Figure 5.. Deletion of Pdyn in the DLS alters context-conditioned food consumption

(A) Pdyn^f/f mice were injected with Cre-expressing or control virus in the DLS. (B) Representative coronal images with Cre-mCherry or mCherry expression in the left/right DLS. (C) Larger representative coronal image showing Cre-mCherry expression in the septum. (D) Spread of Cre-mCherry virus was documented for each mouse. (E) Schematic showing the behavioral design for context-conditioned feeding. (F) Distance moved (cm) in contexts A and B during habituation (separate ANOVAs per context: main effects of time). (G) Bodyweight (%) across training and testing (ANOVA: main effect of time). (H) Leftmost graph depicts food consumption (%Bodyweight) at each training session (ANOVA: main effect of time). At test, food consumption (mg and %Bodyweight) is plotted for the nonreinforced (CTX−) and reinforced (CTX+) contexts (for mg, ANOVA: main effect of context and context x virus interactions, significant Bonferroni post-hocs for comparing CTX− vs. CTX+ in controls; for %Bodyweight, ANOVA: main effect of context, p=0.0563 for interaction). A discrimination index was generated based on consumption at test (%Bodyweight; unpaired t-test shown). Final two graphs plot consumption (%Bodyweight) across contexts A and B at test (whether CTX+ or CTX−) and total consumption (%Bodyweight) for both contexts at test. For the entire figure, all data are shown as mean (±SEM), and for all statistics: *=p<0.05; **p<0.005, ***p<0.0005; ****p<0.00005.

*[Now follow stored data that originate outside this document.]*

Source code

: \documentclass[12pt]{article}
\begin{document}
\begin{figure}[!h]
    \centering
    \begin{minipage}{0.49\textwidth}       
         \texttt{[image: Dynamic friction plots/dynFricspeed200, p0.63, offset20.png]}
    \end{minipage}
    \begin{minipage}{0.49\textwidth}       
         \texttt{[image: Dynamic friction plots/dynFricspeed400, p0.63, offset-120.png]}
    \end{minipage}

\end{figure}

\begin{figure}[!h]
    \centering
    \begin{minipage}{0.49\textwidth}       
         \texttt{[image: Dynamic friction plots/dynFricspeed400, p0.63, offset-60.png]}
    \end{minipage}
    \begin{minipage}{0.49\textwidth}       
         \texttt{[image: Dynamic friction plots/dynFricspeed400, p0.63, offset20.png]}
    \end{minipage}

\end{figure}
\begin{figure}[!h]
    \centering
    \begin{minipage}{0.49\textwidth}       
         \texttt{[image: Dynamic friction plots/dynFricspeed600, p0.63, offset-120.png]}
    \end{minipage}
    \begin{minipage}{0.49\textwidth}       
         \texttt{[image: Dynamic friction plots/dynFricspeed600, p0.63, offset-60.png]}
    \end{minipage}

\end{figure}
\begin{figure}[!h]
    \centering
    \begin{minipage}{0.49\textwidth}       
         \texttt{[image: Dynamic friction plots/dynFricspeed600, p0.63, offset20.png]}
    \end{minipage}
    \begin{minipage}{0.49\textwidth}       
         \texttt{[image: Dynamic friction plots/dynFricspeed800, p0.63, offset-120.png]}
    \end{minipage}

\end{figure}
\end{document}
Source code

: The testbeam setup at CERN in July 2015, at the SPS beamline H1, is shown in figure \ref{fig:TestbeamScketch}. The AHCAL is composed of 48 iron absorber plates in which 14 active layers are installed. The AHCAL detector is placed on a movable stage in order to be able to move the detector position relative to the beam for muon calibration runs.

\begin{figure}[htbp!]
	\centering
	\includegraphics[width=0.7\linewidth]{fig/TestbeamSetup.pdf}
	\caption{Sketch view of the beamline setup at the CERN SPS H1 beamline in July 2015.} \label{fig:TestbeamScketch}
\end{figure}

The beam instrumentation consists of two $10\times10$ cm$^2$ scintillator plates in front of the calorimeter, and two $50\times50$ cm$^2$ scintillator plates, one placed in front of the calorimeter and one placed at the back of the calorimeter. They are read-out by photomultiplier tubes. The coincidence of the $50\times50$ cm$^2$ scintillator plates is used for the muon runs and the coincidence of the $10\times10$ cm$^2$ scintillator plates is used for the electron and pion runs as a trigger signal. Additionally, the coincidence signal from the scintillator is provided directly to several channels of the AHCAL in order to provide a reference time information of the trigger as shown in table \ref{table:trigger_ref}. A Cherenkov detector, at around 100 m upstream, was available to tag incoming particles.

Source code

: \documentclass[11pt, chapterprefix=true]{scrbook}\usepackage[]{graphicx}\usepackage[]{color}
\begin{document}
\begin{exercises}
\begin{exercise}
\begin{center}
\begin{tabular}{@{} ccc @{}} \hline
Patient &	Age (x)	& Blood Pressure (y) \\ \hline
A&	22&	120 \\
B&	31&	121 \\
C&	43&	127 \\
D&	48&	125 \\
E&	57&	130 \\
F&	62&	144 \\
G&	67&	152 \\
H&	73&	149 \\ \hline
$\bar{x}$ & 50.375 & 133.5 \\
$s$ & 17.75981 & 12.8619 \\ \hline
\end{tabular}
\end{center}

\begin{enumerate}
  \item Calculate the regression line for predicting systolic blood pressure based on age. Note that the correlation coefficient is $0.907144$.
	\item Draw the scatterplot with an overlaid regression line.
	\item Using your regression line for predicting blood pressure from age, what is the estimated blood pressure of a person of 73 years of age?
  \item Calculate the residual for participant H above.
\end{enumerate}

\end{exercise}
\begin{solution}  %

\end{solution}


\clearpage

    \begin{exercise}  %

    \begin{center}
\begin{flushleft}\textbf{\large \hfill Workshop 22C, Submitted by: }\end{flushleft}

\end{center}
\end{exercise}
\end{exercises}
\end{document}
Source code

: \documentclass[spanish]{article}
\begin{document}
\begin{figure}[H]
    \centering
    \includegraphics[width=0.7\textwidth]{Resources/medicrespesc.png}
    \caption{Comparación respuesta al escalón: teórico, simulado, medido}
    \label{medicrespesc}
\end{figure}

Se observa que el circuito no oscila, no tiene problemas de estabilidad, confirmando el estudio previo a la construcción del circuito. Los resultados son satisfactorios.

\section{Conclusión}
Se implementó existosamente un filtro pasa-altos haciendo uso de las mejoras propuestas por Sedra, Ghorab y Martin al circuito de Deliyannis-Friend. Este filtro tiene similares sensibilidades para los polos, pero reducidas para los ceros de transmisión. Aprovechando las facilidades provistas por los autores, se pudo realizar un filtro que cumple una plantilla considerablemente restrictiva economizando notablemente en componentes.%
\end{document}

Figure 6.. Inhibition of DHPC inputs in the DLS disrupts expression of context-specific expression food consumption

(A) Pdyn-Cre mice were injected with NpHR-expressing or control virus in the DHPC and optic fibers were placed above the DLS. (B) Representative coronal images with NpHR-YFP expression in the DHPC/DLS and optic tracts above the DLS. (C) Behavioral design for testing spontaneous feeding of fasted mice in a novel context. Optogenetic inhibition occurred throughout test. (D) Leftmost graph shows bodyweight (%) relative to the day before testing. The next graph shows latency (s) to begin chewing food. The final two graphs show the total amount of food consumed at the end of the test (in mg and %Bodyweight, significant unpaired t-tests for both. (E) Behavioral design for context-conditioned feeding. Optogenetic inhibition occurred during the context test phase. (F) Bodyweight (%) across training and testing (ANOVA: main effect of time). (G) Food consumption (%Bodyweight) at each training session (ANOVA: main effect of time). (H) At test, food consumption (mg and %Bodyweight) is plotted for the nonreinforced (CTX−) and reinforced (CTX+) contexts (for both mg and %Bodyweight, ANOVAs: main effects of context and context x virus interactions, significant Bonferroni post-hocs for comparing CTX− vs. CTX+ in controls). A discrimination index was generated based on consumption at test (from %Bodyweight; significant unpaired t-test). Final two graphs plot consumption (%Bodyweight) across contexts A and B at test (whether CTX+ or CTX−) and total consumption (%Bodyweight; unpaired t-test shown) for both contexts at test. For the entire figure, all data are shown as mean (±SEM), and for all statistics: *=p<0.05; **p<0.005, ***p<0.0005; ****p<0.00005.